**EXTRACTED DATA**:

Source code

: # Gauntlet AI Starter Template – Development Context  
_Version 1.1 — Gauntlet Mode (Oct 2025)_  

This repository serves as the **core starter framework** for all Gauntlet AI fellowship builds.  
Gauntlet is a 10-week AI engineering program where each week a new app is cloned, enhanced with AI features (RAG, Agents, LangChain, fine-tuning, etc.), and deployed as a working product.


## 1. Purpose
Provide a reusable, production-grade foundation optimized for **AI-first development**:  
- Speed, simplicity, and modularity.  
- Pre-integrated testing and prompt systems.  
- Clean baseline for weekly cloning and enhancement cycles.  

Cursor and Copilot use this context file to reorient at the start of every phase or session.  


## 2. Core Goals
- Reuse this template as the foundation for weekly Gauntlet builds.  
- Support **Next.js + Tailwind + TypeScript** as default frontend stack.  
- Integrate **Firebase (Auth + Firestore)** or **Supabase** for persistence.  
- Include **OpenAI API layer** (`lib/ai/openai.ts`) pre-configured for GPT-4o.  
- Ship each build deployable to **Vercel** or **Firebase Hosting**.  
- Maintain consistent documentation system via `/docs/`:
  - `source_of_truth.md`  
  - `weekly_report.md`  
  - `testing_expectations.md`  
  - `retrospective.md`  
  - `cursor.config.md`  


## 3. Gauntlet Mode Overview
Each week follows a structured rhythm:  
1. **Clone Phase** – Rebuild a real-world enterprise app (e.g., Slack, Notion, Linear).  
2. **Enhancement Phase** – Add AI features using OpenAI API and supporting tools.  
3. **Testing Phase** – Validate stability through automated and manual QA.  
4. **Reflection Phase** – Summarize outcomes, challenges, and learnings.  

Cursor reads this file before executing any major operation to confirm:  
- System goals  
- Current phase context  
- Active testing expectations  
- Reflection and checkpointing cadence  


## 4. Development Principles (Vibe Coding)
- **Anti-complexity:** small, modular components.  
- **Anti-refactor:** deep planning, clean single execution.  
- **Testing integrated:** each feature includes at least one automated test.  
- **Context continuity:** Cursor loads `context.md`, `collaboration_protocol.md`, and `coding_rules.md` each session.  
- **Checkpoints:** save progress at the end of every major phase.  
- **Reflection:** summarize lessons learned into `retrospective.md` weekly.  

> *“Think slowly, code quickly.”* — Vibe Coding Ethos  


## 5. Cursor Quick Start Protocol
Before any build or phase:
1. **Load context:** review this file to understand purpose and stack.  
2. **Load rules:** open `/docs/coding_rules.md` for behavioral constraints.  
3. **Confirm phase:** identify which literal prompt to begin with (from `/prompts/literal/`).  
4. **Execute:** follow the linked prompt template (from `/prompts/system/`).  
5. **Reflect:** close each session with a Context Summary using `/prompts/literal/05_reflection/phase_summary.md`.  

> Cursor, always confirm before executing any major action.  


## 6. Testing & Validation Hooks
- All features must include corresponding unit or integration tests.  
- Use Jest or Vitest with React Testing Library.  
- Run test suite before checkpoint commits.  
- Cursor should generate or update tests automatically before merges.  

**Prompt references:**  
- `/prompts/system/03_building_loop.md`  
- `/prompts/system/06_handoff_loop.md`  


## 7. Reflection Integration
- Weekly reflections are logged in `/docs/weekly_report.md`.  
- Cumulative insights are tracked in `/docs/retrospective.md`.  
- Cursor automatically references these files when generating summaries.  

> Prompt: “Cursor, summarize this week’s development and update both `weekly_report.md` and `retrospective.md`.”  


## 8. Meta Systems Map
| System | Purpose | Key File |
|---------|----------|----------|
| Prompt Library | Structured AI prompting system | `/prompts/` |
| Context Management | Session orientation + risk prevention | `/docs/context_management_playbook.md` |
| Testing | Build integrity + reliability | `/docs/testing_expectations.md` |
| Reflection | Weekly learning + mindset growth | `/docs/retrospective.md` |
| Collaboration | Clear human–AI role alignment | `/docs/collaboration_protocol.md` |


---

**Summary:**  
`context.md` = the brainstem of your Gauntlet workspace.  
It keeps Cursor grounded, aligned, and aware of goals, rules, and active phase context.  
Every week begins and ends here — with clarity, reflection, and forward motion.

**WORK REQUIRED**: Each line from the beginning of the entries to the line with "## 2. Core Goals" must be repeated exactly, with both end lines kept and no other lines given.

**OUTPUT BELOW**:
Source code

: # Gauntlet AI Starter Template – Development Context  
_Version 1.1 — Gauntlet Mode (Oct 2025)_  

This repository serves as the **core starter framework** for all Gauntlet AI fellowship builds.  
Gauntlet is a 10-week AI engineering program where each week a new app is cloned, enhanced with AI features (RAG, Agents, LangChain, fine-tuning, etc.), and deployed as a working product.


## 1. Purpose
Provide a reusable, production-grade foundation optimized for **AI-first development**:  
- Speed, simplicity, and modularity.  
- Pre-integrated testing and prompt systems.  
- Clean baseline for weekly cloning and enhancement cycles.  

Cursor and Copilot use this context file to reorient at the start of every phase or session.  


## 2. Core Goals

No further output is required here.